━━━━━ SUPPLIED INFORMATION

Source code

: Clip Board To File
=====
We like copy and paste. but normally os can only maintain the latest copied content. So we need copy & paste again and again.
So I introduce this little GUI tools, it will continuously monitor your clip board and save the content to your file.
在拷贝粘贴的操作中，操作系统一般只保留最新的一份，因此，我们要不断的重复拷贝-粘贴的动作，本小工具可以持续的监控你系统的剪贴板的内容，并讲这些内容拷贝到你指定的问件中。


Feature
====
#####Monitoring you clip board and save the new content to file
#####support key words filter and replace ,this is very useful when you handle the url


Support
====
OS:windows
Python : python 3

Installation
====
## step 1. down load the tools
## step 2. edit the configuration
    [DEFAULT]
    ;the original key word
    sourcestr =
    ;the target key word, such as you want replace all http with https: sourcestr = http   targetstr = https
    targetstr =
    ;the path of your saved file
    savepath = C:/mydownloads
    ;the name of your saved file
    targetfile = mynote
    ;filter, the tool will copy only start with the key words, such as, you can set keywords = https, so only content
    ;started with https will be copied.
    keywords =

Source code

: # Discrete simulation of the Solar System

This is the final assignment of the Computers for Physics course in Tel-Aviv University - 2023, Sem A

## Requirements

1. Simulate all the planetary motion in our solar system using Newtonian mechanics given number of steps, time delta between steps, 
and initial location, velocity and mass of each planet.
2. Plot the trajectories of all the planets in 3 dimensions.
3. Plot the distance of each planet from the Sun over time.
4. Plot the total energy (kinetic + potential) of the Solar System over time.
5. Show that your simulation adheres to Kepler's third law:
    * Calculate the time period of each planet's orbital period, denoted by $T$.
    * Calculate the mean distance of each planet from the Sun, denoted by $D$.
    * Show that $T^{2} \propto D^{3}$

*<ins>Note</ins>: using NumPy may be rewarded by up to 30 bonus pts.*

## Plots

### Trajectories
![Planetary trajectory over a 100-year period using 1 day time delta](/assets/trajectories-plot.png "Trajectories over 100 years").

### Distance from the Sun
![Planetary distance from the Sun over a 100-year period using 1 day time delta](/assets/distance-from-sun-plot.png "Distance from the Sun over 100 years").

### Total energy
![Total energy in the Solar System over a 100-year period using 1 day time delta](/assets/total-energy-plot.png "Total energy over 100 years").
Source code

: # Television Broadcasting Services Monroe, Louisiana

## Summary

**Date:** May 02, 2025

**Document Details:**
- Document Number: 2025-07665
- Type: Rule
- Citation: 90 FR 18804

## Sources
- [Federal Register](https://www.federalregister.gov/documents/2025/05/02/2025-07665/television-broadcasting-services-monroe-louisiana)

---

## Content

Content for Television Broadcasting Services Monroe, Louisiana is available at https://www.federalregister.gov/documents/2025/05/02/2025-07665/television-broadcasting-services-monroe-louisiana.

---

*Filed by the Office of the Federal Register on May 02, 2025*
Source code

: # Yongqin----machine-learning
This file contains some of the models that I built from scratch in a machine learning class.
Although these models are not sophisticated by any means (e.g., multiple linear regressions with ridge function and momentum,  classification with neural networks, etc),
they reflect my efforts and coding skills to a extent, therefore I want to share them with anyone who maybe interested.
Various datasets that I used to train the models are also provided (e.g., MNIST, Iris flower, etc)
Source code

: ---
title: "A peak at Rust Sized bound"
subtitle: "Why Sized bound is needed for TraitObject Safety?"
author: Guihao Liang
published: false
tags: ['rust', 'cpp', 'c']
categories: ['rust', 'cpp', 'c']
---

━━━━━━━━━━

▸ **TASK**
Print every line of the records above without a single difference.

▸ **WRITTEN ANSWER**
Source code

: Clip Board To File
=====
We like copy and paste. but normally os can only maintain the latest copied content. So we need copy & paste again and again.
So I introduce this little GUI tools, it will continuously monitor your clip board and save the content to your file.
在拷贝粘贴的操作中，操作系统一般只保留最新的一份，因此，我们要不断的重复拷贝-粘贴的动作，本小工具可以持续的监控你系统的剪贴板的内容，并讲这些内容拷贝到你指定的问件中。


Feature
====
#####Monitoring you clip board and save the new content to file
#####support key words filter and replace ,this is very useful when you handle the url


Support
====
OS:windows
Python : python 3

Installation
====
## step 1. down load the tools
## step 2. edit the configuration
    [DEFAULT]
    ;the original key word
    sourcestr =
    ;the target key word, such as you want replace all http with https: sourcestr = http   targetstr = https
    targetstr =
    ;the path of your saved file
    savepath = C:/mydownloads
    ;the name of your saved file
    targetfile = mynote
    ;filter, the tool will copy only start with the key words, such as, you can set keywords = https, so only content
    ;started with https will be copied.
    keywords =

Source code

: # Discrete simulation of the Solar System

This is the final assignment of the Computers for Physics course in Tel-Aviv University - 2023, Sem A

## Requirements

1. Simulate all the planetary motion in our solar system using Newtonian mechanics given number of steps, time delta between steps, 
and initial location, velocity and mass of each planet.
2. Plot the trajectories of all the planets in 3 dimensions.
3. Plot the distance of each planet from the Sun over time.
4. Plot the total energy (kinetic + potential) of the Solar System over time.
5. Show that your simulation adheres to Kepler's third law:
    * Calculate the time period of each planet's orbital period, denoted by $T$.
    * Calculate the mean distance of each planet from the Sun, denoted by $D$.
    * Show that $T^{2} \propto D^{3}$

*<ins>Note</ins>: using NumPy may be rewarded by up to 30 bonus pts.*

## Plots

### Trajectories
![Planetary trajectory over a 100-year period using 1 day time delta](/assets/trajectories-plot.png "Trajectories over 100 years").

### Distance from the Sun
![Planetary distance from the Sun over a 100-year period using 1 day time delta](/assets/distance-from-sun-plot.png "Distance from the Sun over 100 years").

### Total energy
![Total energy in the Solar System over a 100-year period using 1 day time delta](/assets/total-energy-plot.png "Total energy over 100 years").
Source code

: # Television Broadcasting Services Monroe, Louisiana

## Summary

**Date:** May 02, 2025

**Document Details:**
- Document Number: 2025-07665
- Type: Rule
- Citation: 90 FR 18804

## Sources
- [Federal Register](https://www.federalregister.gov/documents/2025/05/02/2025-07665/television-broadcasting-services-monroe-louisiana)

---

## Content

Content for Television Broadcasting Services Monroe, Louisiana is available at https://www.federalregister.gov/documents/2025/05/02/2025-07665/television-broadcasting-services-monroe-louisiana.

---

*Filed by the Office of the Federal Register on May 02, 2025*
Source code

: # Yongqin----machine-learning
This file contains some of the models that I built from scratch in a machine learning class.
Although these models are not sophisticated by any means (e.g., multiple linear regressions with ridge function and momentum,  classification with neural networks, etc),
they reflect my efforts and coding skills to a extent, therefore I want to share them with anyone who maybe interested.
Various datasets that I used to train the models are also provided (e.g., MNIST, Iris flower, etc)
Source code

: ---
title: "A peak at Rust Sized bound"
subtitle: "Why Sized bound is needed for TraitObject Safety?"
author: Guihao Liang
published: false
tags: ['rust', 'cpp', 'c']
categories: ['rust', 'cpp', 'c']
---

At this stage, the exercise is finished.